BALTIMORE It's going to take more than a chilly, rainy night to derail James Shields, who continued his impressive streak of dominating performance Friday night in a 6-2 victory against the Orioles at Camden Yards.
Shields pitched 7 1/3 innings and allowed only one run to earn his third win of the season for the Tampa Bay Rays.
What's more, Shields has allowed no more than one run in each of his last four starts, a team record for a pitcher throwing at least 7 1/3 innings in all four of those starts.
"He's going out there and throwing the ball well every time he goes out," Evan Longoria said. "The way he's feeling right now when he takes the ball every fifth day is pretty impressive. He's given us a chance to win and better his cause, too. He's been pretty much lights out.
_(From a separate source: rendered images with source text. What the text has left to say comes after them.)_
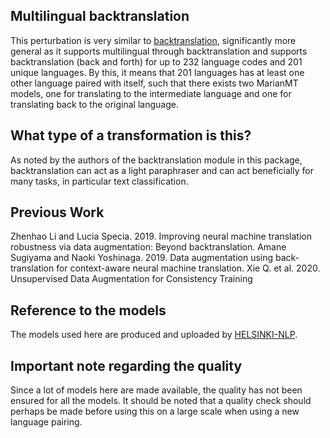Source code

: ## Multilingual backtranslation

This perturbation is very similar to [backtranslation](https://github.com/GEM-benchmark/NL-Augmenter/tree/main/transformations/back_translation), significantly more general as it supports multilingual through backtranslation and supports backtranslation (back and forth) for up to 232 language codes and 201 unique languages. By this, it means that 201 languages has at least one other language paired with itself, such that there exists two MarianMT models, one for translating to the intermediate language and one for translating back to the original language.

## What type of a transformation is this?

As noted by the authors of the backtranslation module in this package, backtranslation can act as a light paraphraser and can act beneficially for many tasks, in particular text classification.

## Previous Work
Zhenhao Li and Lucia Specia. 2019.  Improving neural machine translation robustness via data augmentation:  Beyond backtranslation.
Amane Sugiyama and Naoki Yoshinaga. 2019.   Data augmentation using back-translation for context-aware neural machine translation.
Xie Q. et al. 2020. Unsupervised Data Augmentation for Consistency Training

## Reference to the models

The models used here are produced and uploaded by [HELSINKI-NLP](https://huggingface.co/Helsinki-NLP).

## Important note regarding the quality

Since a lot of models here are made available, the quality has not been ensured for all the models. It should be noted that a quality check should perhaps be made before using this on a large scale when using a new language pairing.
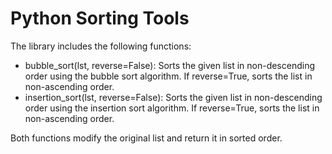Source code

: # Python Sorting Tools

The library includes the following functions:

- bubble_sort(lst, reverse=False): Sorts the given list in non-descending order using the bubble sort algorithm. If reverse=True, sorts the list in non-ascending order.
- insertion_sort(lst, reverse=False): Sorts the given list in non-descending order using the insertion sort algorithm. If reverse=True, sorts the list in non-ascending order.

Both functions modify the original list and return it in sorted order.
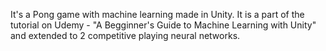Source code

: It's a Pong game with machine learning made in Unity. It is a part of the tutorial on Udemy - "A Begginner's Guide to Machine Learning with Unity" and extended to 2 competitive playing neural networks. 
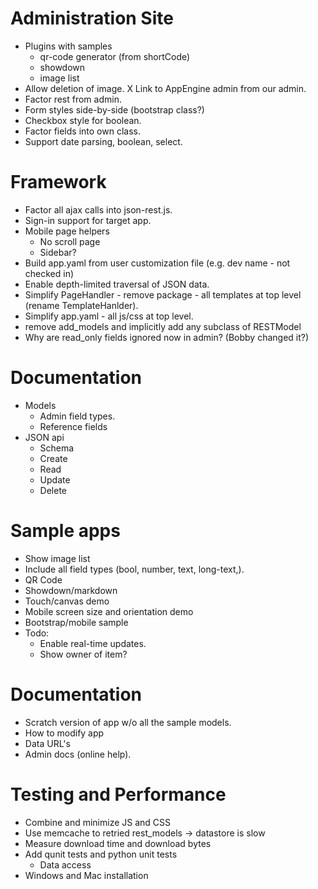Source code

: # Administration Site

- Plugins with samples
  - qr-code generator (from shortCode)
  - showdown
  - image list
- Allow deletion of image.
X Link to AppEngine admin from our admin.
- Factor rest from admin.
- Form styles side-by-side (bootstrap class?)
- Checkbox style for boolean.
- Factor fields into own class.
- Support date parsing, boolean, select.


# Framework

- Factor all ajax calls into json-rest.js.
- Sign-in support for target app.
- Mobile page helpers
  - No scroll page
  - Sidebar?
- Build app.yaml from user customization file (e.g. dev name - not checked in)
- Enable depth-limited traversal of JSON data.
- Simplify PageHandler - remove package - all templates at top level (rename TemplateHanlder).
- Simplify app.yaml - all js/css at top level.
- remove add_models and implicitly add any subclass of RESTModel
- Why are read_only fields ignored now in admin?  (Bobby changed it?)

# Documentation

- Models
  - Admin field types.
  - Reference fields
- JSON api
  - Schema
  - Create
  - Read
  - Update
  - Delete

# Sample apps

- Show image list
- Include all field types (bool, number, text, long-text,).
- QR Code
- Showdown/markdown
- Touch/canvas demo
- Mobile screen size and orientation demo
- Bootstrap/mobile sample
- Todo:
  - Enable real-time updates.
  - Show owner of item?

# Documentation

- Scratch version of app w/o all the sample models.
- How to modify app
- Data URL's
- Admin docs (online help).


# Testing and Performance

- Combine and minimize JS and CSS
- Use memcache to retried rest_models -> datastore is slow
- Measure download time and download bytes
- Add qunit tests and python unit tests
  - Data access
- Windows and Mac installation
He's fun to watch."
The only run Shields allowed came on a home run by Derrek Lee in the sixth inning. It was only the fourth home he's allowed this season, and the first in his last five starts.
"He's really been sharp," Rays manager Joe Maddon said. "He's been sharp on both sides of the plate with all his pitches and he's been frugal with his pitches, working deep into games during this hot streak."
Shields is 3-0 with a 0.81 ERA in his last four starts.
Friday was his sixth quality start of the season in seven tries.
The Rays scored three runs with Shields still in the game Friday. They had scored nine during his first six starts.
Longo feeling better
Longoria, who doubled in his first at-bat Friday, said it was the kind of night to test his left oblique, which sent him to the disabled list for a month when he strained during the second game of the season.
"This was kind of test, the bad weather and a little chillier than we're used to. I felt good the whole game," Longoria said.
Longoria added that he's still getting used to playing every day after missing 27 games.
"At this point it's about getting back into a spot where I feel comfortable both offensively and defensively," he said. "I've gotten some results, but I still feel like I've been searching a little bit and that's really just a product of playing more games and just getting accustomed to being back here and playing every day."
First time's a charm
Brandon Guyer became the 108th player in major-league history to homer in his first major league at-bat.
The last to do so was Toronto catcher J.P. Arencibia, who did it off Shields last Aug. 7.